The number of vacant private homes in Singapore is steadily rising, climbing 10.3 percent to 21,268 units in Q2 2014 from 19,284 units in the previous quarter, revealed a Savills report.
Notably, the vacancy rate rose to 7.1 percent from 6.6 percent in Q1.
The greater number of empty units on the market comes despite strong leasing demand in Q2, with rental deals reaching a record 15,053 transactions, or a 12.2 percent increase from the quarter before.
According to Savills, the increasing stock of housing units is a contributing factor.
“At the end of Q2 2014, there were 297,998 available private homes across the island, an increase of 1.6 percent from the 293,283 units at the end of March,” the report said.

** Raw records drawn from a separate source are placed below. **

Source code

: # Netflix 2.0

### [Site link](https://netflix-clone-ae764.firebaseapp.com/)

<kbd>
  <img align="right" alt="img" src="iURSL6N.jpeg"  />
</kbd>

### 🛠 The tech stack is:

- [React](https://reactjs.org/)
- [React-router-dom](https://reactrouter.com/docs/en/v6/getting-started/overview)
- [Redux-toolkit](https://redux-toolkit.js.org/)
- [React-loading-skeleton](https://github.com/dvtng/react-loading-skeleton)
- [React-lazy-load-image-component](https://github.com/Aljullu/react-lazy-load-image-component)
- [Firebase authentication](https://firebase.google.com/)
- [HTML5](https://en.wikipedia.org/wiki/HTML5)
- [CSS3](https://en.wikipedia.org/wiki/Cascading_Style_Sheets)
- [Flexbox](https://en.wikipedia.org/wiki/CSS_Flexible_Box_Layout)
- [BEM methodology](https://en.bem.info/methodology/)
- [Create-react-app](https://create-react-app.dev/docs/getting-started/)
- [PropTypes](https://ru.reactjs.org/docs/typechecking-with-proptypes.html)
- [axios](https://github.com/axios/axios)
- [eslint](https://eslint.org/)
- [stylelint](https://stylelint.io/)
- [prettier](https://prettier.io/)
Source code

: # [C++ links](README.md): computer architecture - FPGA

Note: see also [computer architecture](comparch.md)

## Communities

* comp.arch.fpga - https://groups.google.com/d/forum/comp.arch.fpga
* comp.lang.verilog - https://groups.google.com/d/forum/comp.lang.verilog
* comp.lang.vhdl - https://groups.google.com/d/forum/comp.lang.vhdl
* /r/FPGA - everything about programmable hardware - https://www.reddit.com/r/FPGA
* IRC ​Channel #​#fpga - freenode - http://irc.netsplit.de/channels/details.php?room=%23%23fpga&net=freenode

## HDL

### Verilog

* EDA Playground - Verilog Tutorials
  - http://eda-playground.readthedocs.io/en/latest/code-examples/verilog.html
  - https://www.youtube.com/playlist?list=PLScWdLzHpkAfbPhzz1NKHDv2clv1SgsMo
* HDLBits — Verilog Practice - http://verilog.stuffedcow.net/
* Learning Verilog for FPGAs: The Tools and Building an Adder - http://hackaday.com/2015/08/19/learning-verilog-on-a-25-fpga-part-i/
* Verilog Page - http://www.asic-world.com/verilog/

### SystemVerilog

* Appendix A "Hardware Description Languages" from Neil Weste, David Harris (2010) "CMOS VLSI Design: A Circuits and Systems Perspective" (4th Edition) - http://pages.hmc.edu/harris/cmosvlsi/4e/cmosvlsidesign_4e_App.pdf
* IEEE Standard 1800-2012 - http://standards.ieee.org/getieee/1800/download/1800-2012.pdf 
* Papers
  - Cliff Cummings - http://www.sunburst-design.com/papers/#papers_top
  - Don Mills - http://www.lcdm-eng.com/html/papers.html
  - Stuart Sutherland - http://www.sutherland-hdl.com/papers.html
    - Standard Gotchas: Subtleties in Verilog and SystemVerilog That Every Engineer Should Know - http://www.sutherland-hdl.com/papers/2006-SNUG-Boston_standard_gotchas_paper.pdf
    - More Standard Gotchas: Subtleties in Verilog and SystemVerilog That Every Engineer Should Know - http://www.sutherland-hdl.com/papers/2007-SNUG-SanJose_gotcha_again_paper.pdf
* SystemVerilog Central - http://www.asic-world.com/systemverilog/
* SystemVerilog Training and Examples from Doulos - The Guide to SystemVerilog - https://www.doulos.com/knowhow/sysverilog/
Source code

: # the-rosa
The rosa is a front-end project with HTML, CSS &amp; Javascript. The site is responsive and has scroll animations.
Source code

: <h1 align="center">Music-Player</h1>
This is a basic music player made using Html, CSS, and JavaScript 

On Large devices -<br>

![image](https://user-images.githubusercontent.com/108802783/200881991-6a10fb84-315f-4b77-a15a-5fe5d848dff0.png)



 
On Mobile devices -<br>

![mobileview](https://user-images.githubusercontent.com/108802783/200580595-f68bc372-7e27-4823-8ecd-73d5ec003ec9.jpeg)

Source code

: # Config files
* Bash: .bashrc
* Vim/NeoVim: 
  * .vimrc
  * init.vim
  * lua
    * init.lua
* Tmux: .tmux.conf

Most came from completed suburban condominium projects such as The Lakefront Residences on Lakeside Drive (629 units), Foresque Residences on Petir Road (496 units), Waterfront Gold on Bedok Reservoir Road (361 units) and The Greenwich on Seletar Road (319 units).
The central region also saw the completion of several developments, including Silversea on Marine Parade Road (383 units), Sophia Residences on Sophia Road (272 units) and Cyan on Keng Chin Road (278 units).
Looking ahead, Savills forecasts the island-wide vacancy rate will increase further with the impending new supply.
“Some 8,066 new private residential units are expected to be completed by the end of 2014. This could possibly drive the island-wide vacancy rate up to double digits before the year ends,” concluded the consultancy.
* The author is the Singapore Editor of PropertyGuru Group.